Из полученных результатов следует, что гемолиз эритроцитов под действием комплемента сыворотки крови онкологического больного возрастает на 75,4% в присутствии глюконата кобальта и сульфата - на 70,6%.

Таким образом, можно сделать вывод об иммуностимулирующем действии кобальта по механизму активации классического пути комплемента более значительном в сыворотке крови онкобольного.

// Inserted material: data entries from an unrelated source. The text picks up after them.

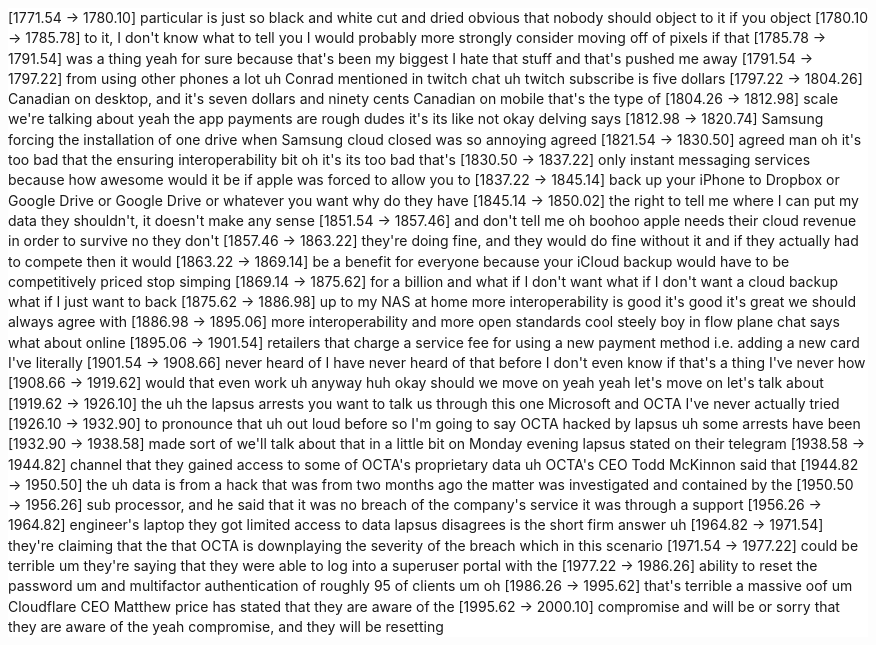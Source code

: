 [1771.54 → 1780.10] particular is just so black and white cut and dried obvious that nobody should object to it if you object
[1780.10 → 1785.78] to it, I don't know what to tell you I would probably more strongly consider moving off of pixels if that
[1785.78 → 1791.54] was a thing yeah for sure because that's been my biggest I hate that stuff and that's pushed me away
[1791.54 → 1797.22] from using other phones a lot uh Conrad mentioned in twitch chat uh twitch subscribe is five dollars
[1797.22 → 1804.26] Canadian on desktop, and it's seven dollars and ninety cents Canadian on mobile that's the type of
[1804.26 → 1812.98] scale we're talking about yeah the app payments are rough dudes it's its like not okay delving says
[1812.98 → 1820.74] Samsung forcing the installation of one drive when Samsung cloud closed was so annoying agreed
[1821.54 → 1830.50] agreed man oh it's too bad that the ensuring interoperability bit oh it's its too bad that's
[1830.50 → 1837.22] only instant messaging services because how awesome would it be if apple was forced to allow you to
[1837.22 → 1845.14] back up your iPhone to Dropbox or Google Drive or Google Drive or whatever you want why do they have
[1845.14 → 1850.02] the right to tell me where I can put my data they shouldn't, it doesn't make any sense
[1851.54 → 1857.46] and don't tell me oh boohoo apple needs their cloud revenue in order to survive no they don't
[1857.46 → 1863.22] they're doing fine, and they would do fine without it and if they actually had to compete then it would
[1863.22 → 1869.14] be a benefit for everyone because your iCloud backup would have to be competitively priced stop simping
[1869.14 → 1875.62] for a billion and what if I don't want what if I don't want a cloud backup what if I just want to back
[1875.62 → 1886.98] up to my NAS at home more interoperability is good it's good it's great we should always agree with
[1886.98 → 1895.06] more interoperability and more open standards cool steely boy in flow plane chat says what about online
[1895.06 → 1901.54] retailers that charge a service fee for using a new payment method i.e. adding a new card I've literally
[1901.54 → 1908.66] never heard of I have never heard of that before I don't even know if that's a thing I've never how
[1908.66 → 1919.62] would that even work uh anyway huh okay should we move on yeah yeah let's move on let's talk about
[1919.62 → 1926.10] the uh the lapsus arrests you want to talk us through this one Microsoft and OCTA I've never actually tried
[1926.10 → 1932.90] to pronounce that uh out loud before so I'm going to say OCTA hacked by lapsus uh some arrests have been
[1932.90 → 1938.58] made sort of we'll talk about that in a little bit on Monday evening lapsus stated on their telegram
[1938.58 → 1944.82] channel that they gained access to some of OCTA's proprietary data uh OCTA's CEO Todd McKinnon said that
[1944.82 → 1950.50] the uh data is from a hack that was from two months ago the matter was investigated and contained by the
[1950.50 → 1956.26] sub processor, and he said that it was no breach of the company's service it was through a support
[1956.26 → 1964.82] engineer's laptop they got limited access to data lapsus disagrees is the short firm answer uh
[1964.82 → 1971.54] they're claiming that the that OCTA is downplaying the severity of the breach which in this scenario
[1971.54 → 1977.22] could be terrible um they're saying that they were able to log into a superuser portal with the
[1977.22 → 1986.26] ability to reset the password um and multifactor authentication of roughly 95 of clients um oh
[1986.26 → 1995.62] that's terrible a massive oof um Cloudflare CEO Matthew price has stated that they are aware of the
[1995.62 → 2000.10] compromise and will be or sorry that they are aware of the yeah compromise, and they will be resetting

Способ определения влияния препаратов на классический путь активации комплемента путем изучения гемолитической активности комплемента, включающий добавление сыворотки крови человека к сенсибилизированным эритроцитам барана, инкубацию при температуре 37°С в течение 60 минут, определение оптической плотности и расчет фиксации комплемента сенсибилизированными эритроцитами, отличающийся тем, что для проведения реакции используют 96-ти луночный планшет, предварительно к 50 мкл раститрованной от до 1/128 сыворотки крови добавляют по 50 мкл исследуемые препараты, разведенные в физрастворе до концентрации 10^-2 М, проводят предварительную инкубацию при температуре 4-6°С в течение 30 минут, после этого добавляют по 50 мкл сенсибилизированные эритроциты барана и вероналовый буфер, затем повторно инкубируют, отбирают надосадочную жидкость и определяют ее оптическую плотность при длине волны 450 нм, а фиксацию комплемента (С%) сенсибилизированными эритроцитами в присутствии исследуемых препаратов рассчитывают по формуле:

С%=(Е_о-Е_к)/Е_о-100,

где: Е_о - оптическая плотность в присутствии препарата,

Е_к - оптическая плотность контроля, в качестве которого используют вероналовый буфер,

и по величине С судят о влиянии препарата на C1q - субкомпонент первого компонента классического пути комплемента по степени гемолиза сенсибилизированных эритроцитов барана.